**THE PROBLEM:** Every line in the listing below from the one with "given a 0 if" through the one with "smaller range than" is to be reproduced exactly, both ends included; leave out the rest.

**RECORDS PROVIDED:**
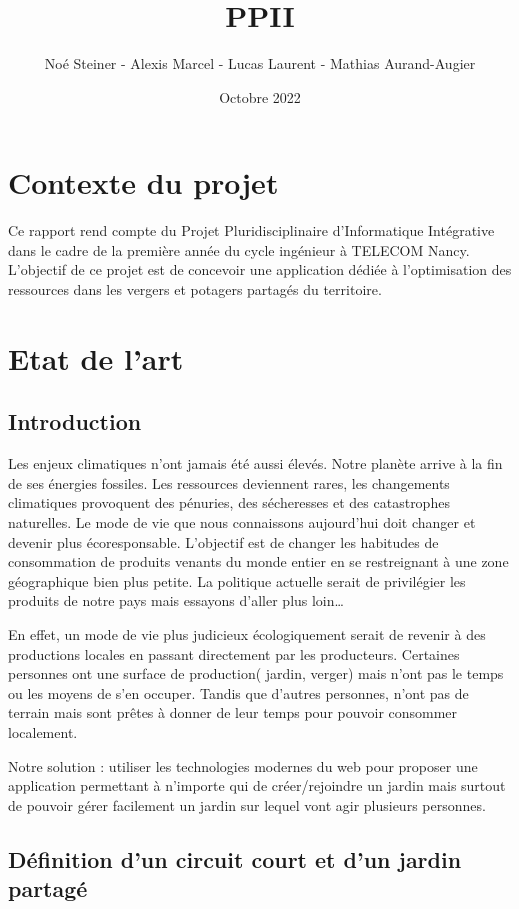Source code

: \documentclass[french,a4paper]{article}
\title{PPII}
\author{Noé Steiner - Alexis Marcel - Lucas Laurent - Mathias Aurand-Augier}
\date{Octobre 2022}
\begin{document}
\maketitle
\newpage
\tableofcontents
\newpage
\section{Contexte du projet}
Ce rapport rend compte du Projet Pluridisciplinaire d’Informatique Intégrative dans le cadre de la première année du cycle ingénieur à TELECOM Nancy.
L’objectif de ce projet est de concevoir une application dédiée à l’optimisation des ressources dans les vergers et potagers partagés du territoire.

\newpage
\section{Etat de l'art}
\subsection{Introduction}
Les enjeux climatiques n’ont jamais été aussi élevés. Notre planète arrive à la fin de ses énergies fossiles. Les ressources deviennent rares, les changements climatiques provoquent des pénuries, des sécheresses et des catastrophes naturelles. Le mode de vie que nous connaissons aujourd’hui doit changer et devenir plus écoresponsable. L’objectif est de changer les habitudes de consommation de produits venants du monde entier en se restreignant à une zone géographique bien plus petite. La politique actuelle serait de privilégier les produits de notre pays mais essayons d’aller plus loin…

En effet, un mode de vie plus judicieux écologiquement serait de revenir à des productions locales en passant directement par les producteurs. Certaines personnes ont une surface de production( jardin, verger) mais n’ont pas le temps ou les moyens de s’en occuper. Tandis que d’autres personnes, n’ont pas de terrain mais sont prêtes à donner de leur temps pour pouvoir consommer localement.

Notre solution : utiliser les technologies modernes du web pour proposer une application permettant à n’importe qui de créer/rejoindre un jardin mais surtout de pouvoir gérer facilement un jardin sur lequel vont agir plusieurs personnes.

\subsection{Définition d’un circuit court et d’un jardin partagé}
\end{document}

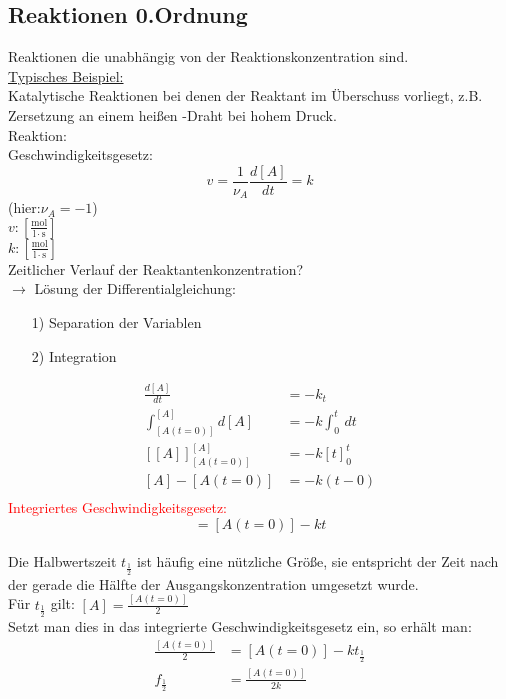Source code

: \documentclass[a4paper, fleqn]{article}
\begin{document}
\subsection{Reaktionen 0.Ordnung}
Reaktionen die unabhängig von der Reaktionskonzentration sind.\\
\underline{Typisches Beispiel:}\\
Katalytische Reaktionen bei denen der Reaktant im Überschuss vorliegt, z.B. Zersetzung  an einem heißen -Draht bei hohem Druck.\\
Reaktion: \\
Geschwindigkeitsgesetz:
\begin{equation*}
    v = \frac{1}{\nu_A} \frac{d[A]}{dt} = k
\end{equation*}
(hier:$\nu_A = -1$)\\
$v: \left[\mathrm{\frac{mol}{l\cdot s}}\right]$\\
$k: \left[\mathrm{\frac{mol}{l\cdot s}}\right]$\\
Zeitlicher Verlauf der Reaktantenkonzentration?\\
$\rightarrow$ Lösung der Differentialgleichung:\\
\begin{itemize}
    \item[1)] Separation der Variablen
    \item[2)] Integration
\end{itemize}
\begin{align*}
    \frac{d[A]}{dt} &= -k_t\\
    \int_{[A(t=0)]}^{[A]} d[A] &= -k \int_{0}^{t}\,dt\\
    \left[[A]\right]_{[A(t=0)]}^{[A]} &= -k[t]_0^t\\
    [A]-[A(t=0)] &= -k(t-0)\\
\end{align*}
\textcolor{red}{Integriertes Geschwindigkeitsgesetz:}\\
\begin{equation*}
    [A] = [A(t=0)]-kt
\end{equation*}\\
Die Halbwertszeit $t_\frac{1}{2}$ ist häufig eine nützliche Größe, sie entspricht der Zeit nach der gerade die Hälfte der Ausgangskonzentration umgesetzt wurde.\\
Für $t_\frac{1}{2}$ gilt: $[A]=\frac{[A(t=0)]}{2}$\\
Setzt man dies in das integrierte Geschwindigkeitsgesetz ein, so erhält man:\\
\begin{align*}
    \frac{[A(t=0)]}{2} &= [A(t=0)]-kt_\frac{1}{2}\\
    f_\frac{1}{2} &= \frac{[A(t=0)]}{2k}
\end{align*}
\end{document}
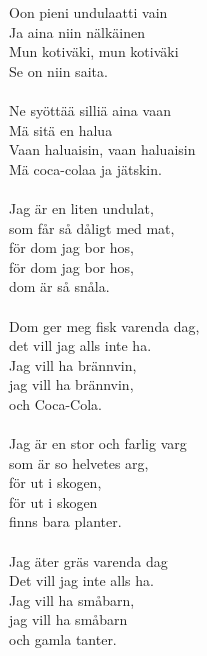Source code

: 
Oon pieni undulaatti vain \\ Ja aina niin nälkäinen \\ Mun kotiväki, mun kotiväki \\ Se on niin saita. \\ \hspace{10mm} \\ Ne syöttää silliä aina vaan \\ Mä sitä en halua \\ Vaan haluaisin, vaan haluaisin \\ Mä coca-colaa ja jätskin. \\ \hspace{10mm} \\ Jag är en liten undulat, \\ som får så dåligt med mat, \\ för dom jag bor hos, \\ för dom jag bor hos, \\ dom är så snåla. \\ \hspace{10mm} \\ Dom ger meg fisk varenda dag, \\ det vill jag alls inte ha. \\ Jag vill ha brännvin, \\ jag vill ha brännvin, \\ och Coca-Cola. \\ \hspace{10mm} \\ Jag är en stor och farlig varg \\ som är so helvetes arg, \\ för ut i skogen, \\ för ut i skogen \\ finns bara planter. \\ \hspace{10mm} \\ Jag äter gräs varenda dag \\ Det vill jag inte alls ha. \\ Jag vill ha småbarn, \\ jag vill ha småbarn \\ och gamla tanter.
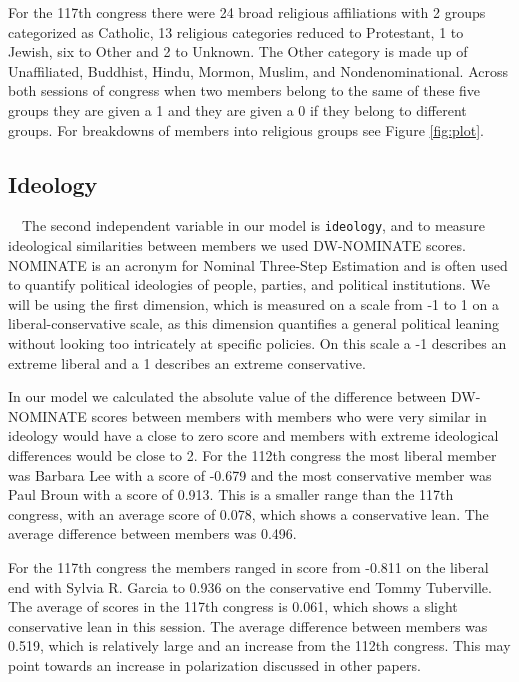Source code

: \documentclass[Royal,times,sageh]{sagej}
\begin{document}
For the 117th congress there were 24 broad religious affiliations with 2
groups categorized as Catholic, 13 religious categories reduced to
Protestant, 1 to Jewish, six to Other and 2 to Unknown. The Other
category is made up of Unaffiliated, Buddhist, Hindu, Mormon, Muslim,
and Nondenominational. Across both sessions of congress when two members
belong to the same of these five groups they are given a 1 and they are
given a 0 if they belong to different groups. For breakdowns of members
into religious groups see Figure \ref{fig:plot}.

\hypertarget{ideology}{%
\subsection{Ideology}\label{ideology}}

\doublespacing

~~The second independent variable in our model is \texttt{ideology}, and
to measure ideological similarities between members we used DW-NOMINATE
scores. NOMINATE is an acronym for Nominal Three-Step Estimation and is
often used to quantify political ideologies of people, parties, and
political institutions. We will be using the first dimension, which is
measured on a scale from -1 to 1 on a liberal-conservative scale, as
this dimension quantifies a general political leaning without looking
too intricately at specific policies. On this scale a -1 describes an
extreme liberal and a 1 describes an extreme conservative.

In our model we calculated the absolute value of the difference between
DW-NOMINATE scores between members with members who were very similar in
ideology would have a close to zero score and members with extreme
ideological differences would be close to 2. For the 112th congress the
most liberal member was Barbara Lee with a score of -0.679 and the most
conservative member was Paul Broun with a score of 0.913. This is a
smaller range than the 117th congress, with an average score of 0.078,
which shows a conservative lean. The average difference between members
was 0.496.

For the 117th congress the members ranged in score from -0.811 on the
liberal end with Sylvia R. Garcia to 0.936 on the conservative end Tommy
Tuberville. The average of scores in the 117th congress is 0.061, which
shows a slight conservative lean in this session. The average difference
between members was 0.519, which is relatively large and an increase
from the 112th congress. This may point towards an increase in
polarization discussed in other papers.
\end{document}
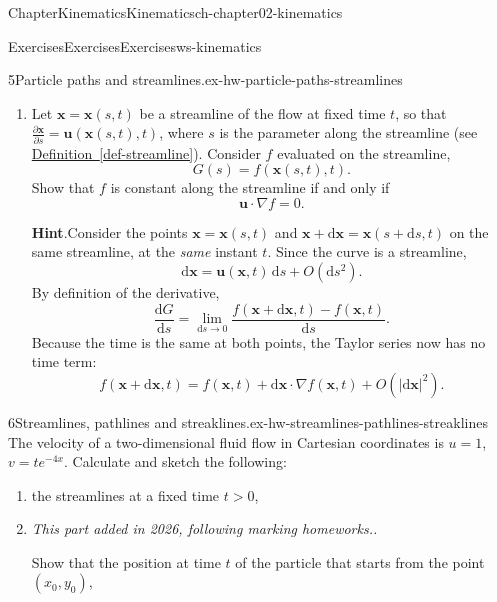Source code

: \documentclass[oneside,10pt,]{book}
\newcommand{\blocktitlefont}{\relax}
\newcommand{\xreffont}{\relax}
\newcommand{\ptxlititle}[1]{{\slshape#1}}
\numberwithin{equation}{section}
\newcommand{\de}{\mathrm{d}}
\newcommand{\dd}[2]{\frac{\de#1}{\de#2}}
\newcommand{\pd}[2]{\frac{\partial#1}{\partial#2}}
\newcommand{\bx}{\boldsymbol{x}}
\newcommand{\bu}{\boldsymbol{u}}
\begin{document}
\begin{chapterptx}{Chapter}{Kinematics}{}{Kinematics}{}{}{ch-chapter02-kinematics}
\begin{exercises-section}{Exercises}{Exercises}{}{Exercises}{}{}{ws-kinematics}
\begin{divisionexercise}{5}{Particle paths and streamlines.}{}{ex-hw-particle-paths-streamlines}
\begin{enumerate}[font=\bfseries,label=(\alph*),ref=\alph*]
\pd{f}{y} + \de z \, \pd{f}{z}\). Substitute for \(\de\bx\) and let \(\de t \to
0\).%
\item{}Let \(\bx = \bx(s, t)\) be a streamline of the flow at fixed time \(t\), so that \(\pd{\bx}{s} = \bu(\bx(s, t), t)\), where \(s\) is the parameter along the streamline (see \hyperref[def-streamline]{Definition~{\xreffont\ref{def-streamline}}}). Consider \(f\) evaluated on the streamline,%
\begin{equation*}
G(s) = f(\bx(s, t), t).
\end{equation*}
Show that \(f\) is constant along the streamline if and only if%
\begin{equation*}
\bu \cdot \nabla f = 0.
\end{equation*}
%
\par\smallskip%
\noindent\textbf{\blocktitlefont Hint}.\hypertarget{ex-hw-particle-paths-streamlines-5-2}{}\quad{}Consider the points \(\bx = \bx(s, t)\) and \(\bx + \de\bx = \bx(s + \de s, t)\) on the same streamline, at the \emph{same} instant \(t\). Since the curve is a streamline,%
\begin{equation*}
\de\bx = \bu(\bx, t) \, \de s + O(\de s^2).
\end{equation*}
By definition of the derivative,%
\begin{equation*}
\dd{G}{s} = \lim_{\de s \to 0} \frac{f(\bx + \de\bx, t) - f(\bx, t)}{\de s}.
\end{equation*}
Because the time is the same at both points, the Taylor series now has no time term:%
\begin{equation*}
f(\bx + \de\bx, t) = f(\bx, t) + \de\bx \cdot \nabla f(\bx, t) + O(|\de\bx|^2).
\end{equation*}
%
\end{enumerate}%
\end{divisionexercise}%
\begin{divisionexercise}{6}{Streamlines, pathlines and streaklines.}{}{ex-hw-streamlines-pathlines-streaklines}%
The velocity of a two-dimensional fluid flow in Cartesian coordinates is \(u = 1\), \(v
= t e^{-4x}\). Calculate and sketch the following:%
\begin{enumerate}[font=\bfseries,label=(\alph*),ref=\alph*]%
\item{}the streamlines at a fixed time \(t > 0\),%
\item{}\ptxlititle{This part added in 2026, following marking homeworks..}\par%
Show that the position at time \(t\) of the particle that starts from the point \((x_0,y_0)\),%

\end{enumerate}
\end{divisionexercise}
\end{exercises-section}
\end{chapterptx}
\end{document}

**REPLY TO THE EXERCISE:**
given a 0 if they belong to different groups. For breakdowns of members
into religious groups see Figure \ref{fig:plot}.

\hypertarget{ideology}{%
\subsection{Ideology}\label{ideology}}

\doublespacing

~~The second independent variable in our model is \texttt{ideology}, and
to measure ideological similarities between members we used DW-NOMINATE
scores. NOMINATE is an acronym for Nominal Three-Step Estimation and is
often used to quantify political ideologies of people, parties, and
political institutions. We will be using the first dimension, which is
measured on a scale from -1 to 1 on a liberal-conservative scale, as
this dimension quantifies a general political leaning without looking
too intricately at specific policies. On this scale a -1 describes an
extreme liberal and a 1 describes an extreme conservative.

In our model we calculated the absolute value of the difference between
DW-NOMINATE scores between members with members who were very similar in
ideology would have a close to zero score and members with extreme
ideological differences would be close to 2. For the 112th congress the
most liberal member was Barbara Lee with a score of -0.679 and the most
conservative member was Paul Broun with a score of 0.913. This is a
smaller range than the 117th congress, with an average score of 0.078,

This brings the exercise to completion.